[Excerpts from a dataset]
————

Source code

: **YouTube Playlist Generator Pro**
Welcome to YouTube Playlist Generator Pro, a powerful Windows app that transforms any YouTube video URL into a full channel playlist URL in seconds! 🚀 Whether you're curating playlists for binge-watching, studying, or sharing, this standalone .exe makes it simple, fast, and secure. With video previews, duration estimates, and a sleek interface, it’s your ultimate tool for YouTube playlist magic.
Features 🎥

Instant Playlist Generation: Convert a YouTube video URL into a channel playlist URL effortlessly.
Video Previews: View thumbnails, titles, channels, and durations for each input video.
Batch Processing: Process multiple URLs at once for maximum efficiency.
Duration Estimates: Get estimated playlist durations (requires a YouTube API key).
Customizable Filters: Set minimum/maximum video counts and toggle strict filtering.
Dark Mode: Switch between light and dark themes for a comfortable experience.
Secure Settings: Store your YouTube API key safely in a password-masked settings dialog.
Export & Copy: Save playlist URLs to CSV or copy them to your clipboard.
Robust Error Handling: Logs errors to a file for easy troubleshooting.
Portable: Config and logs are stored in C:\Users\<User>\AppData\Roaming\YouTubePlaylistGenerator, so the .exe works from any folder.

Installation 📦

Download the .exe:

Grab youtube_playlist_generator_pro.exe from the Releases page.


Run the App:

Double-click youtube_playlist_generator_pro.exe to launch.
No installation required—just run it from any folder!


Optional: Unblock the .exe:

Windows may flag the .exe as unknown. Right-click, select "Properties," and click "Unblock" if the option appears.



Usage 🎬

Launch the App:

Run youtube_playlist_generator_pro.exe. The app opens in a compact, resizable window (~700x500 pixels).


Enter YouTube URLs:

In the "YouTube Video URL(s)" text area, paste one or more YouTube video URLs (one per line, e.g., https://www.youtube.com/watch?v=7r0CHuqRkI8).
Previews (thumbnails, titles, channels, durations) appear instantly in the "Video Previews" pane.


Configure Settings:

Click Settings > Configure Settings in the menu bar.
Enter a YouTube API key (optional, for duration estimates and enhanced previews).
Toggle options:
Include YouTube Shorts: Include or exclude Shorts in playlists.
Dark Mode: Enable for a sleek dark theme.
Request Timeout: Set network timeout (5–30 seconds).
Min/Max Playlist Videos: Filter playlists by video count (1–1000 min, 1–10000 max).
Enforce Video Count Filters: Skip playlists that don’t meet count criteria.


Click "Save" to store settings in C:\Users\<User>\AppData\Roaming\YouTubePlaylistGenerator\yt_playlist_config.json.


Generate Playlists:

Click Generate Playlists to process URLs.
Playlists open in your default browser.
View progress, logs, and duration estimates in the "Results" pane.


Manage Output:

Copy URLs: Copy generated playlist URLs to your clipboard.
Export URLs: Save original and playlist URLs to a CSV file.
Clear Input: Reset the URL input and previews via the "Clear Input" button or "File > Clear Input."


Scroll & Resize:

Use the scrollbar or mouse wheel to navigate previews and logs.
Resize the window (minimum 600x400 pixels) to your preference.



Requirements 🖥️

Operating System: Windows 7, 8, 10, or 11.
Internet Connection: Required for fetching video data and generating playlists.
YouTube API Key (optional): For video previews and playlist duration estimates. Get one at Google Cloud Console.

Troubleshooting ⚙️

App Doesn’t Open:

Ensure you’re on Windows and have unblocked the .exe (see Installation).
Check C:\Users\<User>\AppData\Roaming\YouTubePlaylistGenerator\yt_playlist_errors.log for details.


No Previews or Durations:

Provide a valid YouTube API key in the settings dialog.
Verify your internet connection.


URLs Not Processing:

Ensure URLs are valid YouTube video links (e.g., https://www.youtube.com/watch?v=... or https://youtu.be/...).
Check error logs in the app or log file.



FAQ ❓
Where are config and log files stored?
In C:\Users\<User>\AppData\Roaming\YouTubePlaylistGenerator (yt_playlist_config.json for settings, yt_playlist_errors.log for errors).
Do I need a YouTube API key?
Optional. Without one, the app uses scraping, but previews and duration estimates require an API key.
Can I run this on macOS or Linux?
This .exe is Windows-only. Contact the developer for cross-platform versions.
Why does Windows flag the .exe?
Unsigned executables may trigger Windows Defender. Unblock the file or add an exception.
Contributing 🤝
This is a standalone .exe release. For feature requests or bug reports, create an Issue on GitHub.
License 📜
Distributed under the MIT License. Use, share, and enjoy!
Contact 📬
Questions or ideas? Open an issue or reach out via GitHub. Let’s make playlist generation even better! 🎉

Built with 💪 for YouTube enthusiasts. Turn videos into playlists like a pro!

————

» REQUIRED WORK: Transcribe the data. Leave every line exactly as it is.

» RESULT OF THE TASK:
Source code

: **YouTube Playlist Generator Pro**
Welcome to YouTube Playlist Generator Pro, a powerful Windows app that transforms any YouTube video URL into a full channel playlist URL in seconds! 🚀 Whether you're curating playlists for binge-watching, studying, or sharing, this standalone .exe makes it simple, fast, and secure. With video previews, duration estimates, and a sleek interface, it’s your ultimate tool for YouTube playlist magic.
Features 🎥

Instant Playlist Generation: Convert a YouTube video URL into a channel playlist URL effortlessly.
Video Previews: View thumbnails, titles, channels, and durations for each input video.
Batch Processing: Process multiple URLs at once for maximum efficiency.
Duration Estimates: Get estimated playlist durations (requires a YouTube API key).
Customizable Filters: Set minimum/maximum video counts and toggle strict filtering.
Dark Mode: Switch between light and dark themes for a comfortable experience.
Secure Settings: Store your YouTube API key safely in a password-masked settings dialog.
Export & Copy: Save playlist URLs to CSV or copy them to your clipboard.
Robust Error Handling: Logs errors to a file for easy troubleshooting.
Portable: Config and logs are stored in C:\Users\<User>\AppData\Roaming\YouTubePlaylistGenerator, so the .exe works from any folder.

Installation 📦

Download the .exe:

Grab youtube_playlist_generator_pro.exe from the Releases page.


Run the App:

Double-click youtube_playlist_generator_pro.exe to launch.
No installation required—just run it from any folder!


Optional: Unblock the .exe:

Windows may flag the .exe as unknown. Right-click, select "Properties," and click "Unblock" if the option appears.



Usage 🎬

Launch the App:

Run youtube_playlist_generator_pro.exe. The app opens in a compact, resizable window (~700x500 pixels).


Enter YouTube URLs:

In the "YouTube Video URL(s)" text area, paste one or more YouTube video URLs (one per line, e.g., https://www.youtube.com/watch?v=7r0CHuqRkI8).
Previews (thumbnails, titles, channels, durations) appear instantly in the "Video Previews" pane.


Configure Settings:

Click Settings > Configure Settings in the menu bar.
Enter a YouTube API key (optional, for duration estimates and enhanced previews).
Toggle options:
Include YouTube Shorts: Include or exclude Shorts in playlists.
Dark Mode: Enable for a sleek dark theme.
Request Timeout: Set network timeout (5–30 seconds).
Min/Max Playlist Videos: Filter playlists by video count (1–1000 min, 1–10000 max).
Enforce Video Count Filters: Skip playlists that don’t meet count criteria.


Click "Save" to store settings in C:\Users\<User>\AppData\Roaming\YouTubePlaylistGenerator\yt_playlist_config.json.


Generate Playlists:

Click Generate Playlists to process URLs.
Playlists open in your default browser.
View progress, logs, and duration estimates in the "Results" pane.


Manage Output:

Copy URLs: Copy generated playlist URLs to your clipboard.
Export URLs: Save original and playlist URLs to a CSV file.
Clear Input: Reset the URL input and previews via the "Clear Input" button or "File > Clear Input."


Scroll & Resize:

Use the scrollbar or mouse wheel to navigate previews and logs.
Resize the window (minimum 600x400 pixels) to your preference.



Requirements 🖥️

Operating System: Windows 7, 8, 10, or 11.
Internet Connection: Required for fetching video data and generating playlists.
YouTube API Key (optional): For video previews and playlist duration estimates. Get one at Google Cloud Console.

Troubleshooting ⚙️

App Doesn’t Open:

Ensure you’re on Windows and have unblocked the .exe (see Installation).
Check C:\Users\<User>\AppData\Roaming\YouTubePlaylistGenerator\yt_playlist_errors.log for details.


No Previews or Durations:

Provide a valid YouTube API key in the settings dialog.
Verify your internet connection.


URLs Not Processing:

Ensure URLs are valid YouTube video links (e.g., https://www.youtube.com/watch?v=... or https://youtu.be/...).
Check error logs in the app or log file.



FAQ ❓
Where are config and log files stored?
In C:\Users\<User>\AppData\Roaming\YouTubePlaylistGenerator (yt_playlist_config.json for settings, yt_playlist_errors.log for errors).
Do I need a YouTube API key?
Optional. Without one, the app uses scraping, but previews and duration estimates require an API key.
Can I run this on macOS or Linux?
This .exe is Windows-only. Contact the developer for cross-platform versions.
Why does Windows flag the .exe?
Unsigned executables may trigger Windows Defender. Unblock the file or add an exception.
Contributing 🤝
This is a standalone .exe release. For feature requests or bug reports, create an Issue on GitHub.
License 📜
Distributed under the MIT License. Use, share, and enjoy!
Contact 📬
Questions or ideas? Open an issue or reach out via GitHub. Let’s make playlist generation even better! 🎉

Built with 💪 for YouTube enthusiasts. Turn videos into playlists like a pro!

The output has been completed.